2. In a blender, blend the nutritional yeast, nuts and water until smooth (a high-speed blender works best here to break up the nuts, but any blender will work). Set aside.
3. Sauté the mushrooms and onion in a skillet or pot in a couple tablespoons of water, adding just a little water as you go to prevent sticking (as the vegetables cook, their water will be released as well). Sauté for 5-7 minutes on med-high heat with a wooden spoon. Halfway through add the garlic (garlic can burn easily, so it doesn’t need to cook as long). Add the diced tomatoes and cook for 5 minutes; add the basil in the last 1 to 2 minutes. Pour the pasta in and toss everything together. Serve hot garnished with a little chopped basil or parsley and/or some ground nuts and nutritional yeast (shown below).
Preparation: 15 minutes
Cooking time: 15 minutes
Makes: 2 hearty entree servings
Optional vegetables: You may also add in other things that are reminiscent of pizza, like artichoke hearts, olives, bell peppers, zucchini, and fresh thyme and oregano. A handful of chopped, fresh greens would also be good (kale, chard, spinach, collards). I’m partial to sweet yellow onions in this recipe, but any kind may be used, even shallots and red onions. If you are a big garlic lover, you may want to add in another clove or two.
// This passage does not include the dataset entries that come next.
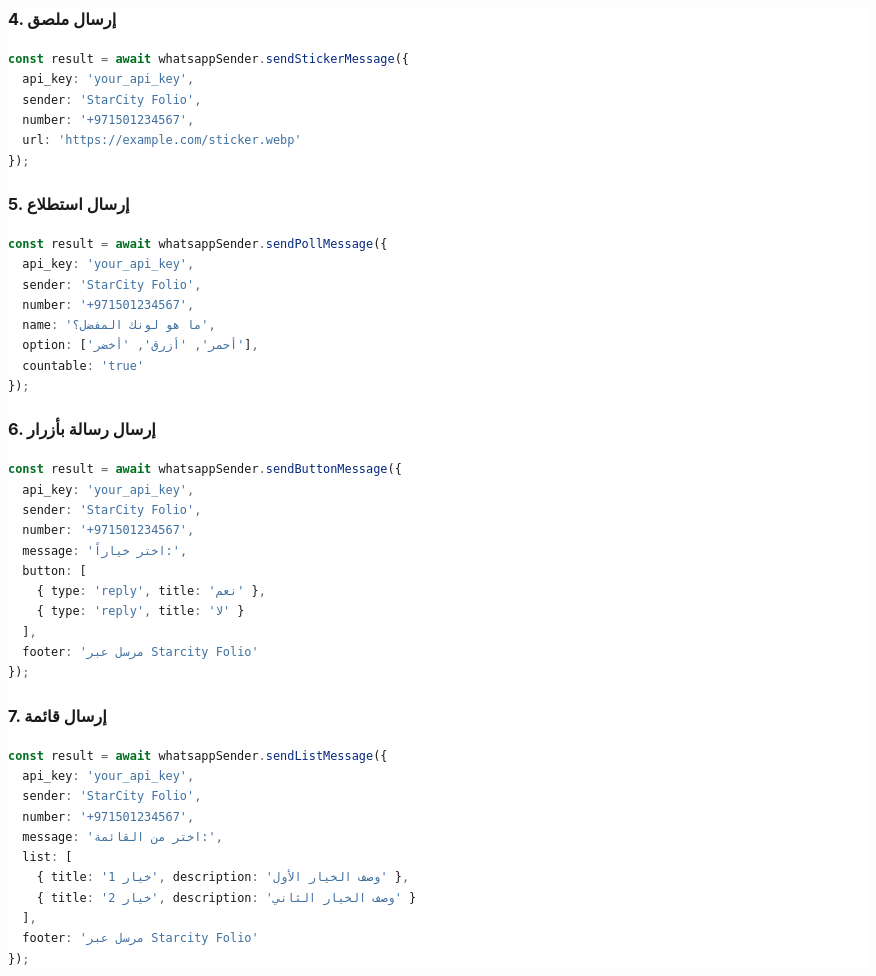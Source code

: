 ### **4. إرسال ملصق**
```typescript
const result = await whatsappSender.sendStickerMessage({
  api_key: 'your_api_key',
  sender: 'StarCity Folio',
  number: '+971501234567',
  url: 'https://example.com/sticker.webp'
});
```

### **5. إرسال استطلاع**
```typescript
const result = await whatsappSender.sendPollMessage({
  api_key: 'your_api_key',
  sender: 'StarCity Folio',
  number: '+971501234567',
  name: 'ما هو لونك المفضل؟',
  option: ['أحمر', 'أزرق', 'أخضر'],
  countable: 'true'
});
```

### **6. إرسال رسالة بأزرار**
```typescript
const result = await whatsappSender.sendButtonMessage({
  api_key: 'your_api_key',
  sender: 'StarCity Folio',
  number: '+971501234567',
  message: 'اختر خياراً:',
  button: [
    { type: 'reply', title: 'نعم' },
    { type: 'reply', title: 'لا' }
  ],
  footer: 'مرسل عبر Starcity Folio'
});
```

### **7. إرسال قائمة**
```typescript
const result = await whatsappSender.sendListMessage({
  api_key: 'your_api_key',
  sender: 'StarCity Folio',
  number: '+971501234567',
  message: 'اختر من القائمة:',
  list: [
    { title: 'خيار 1', description: 'وصف الخيار الأول' },
    { title: 'خيار 2', description: 'وصف الخيار الثاني' }
  ],
  footer: 'مرسل عبر Starcity Folio'
});
```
Tomatoes: Fresh tomatoes may be used as well, and would be especially good when they are in season. I use whole peeled tomatoes here, but you can also use 2 cans of diced or crushed tomatoes.
Nutritional yeast: If you’ve never tried nutritional yeast, it can be found in bulk at Whole Foods or other healthy groceries. It gives a cheesy flavor without the dairy. And a little goes a long way, so I just use 1 teaspoon above. But if you want a cheesier flavor, feel free to add more.
Sauce: This dish is only lightly sauced; if you want more sauce, add in a can of tomato sauce with the tomatoes, or double the sauce ingredients here (water, nuts, nutritional yeast).
Low-cal: Feel free to omit the nuts if you are trying to cut calories. The dish will still be very flavorful, just without the slight creamy texture.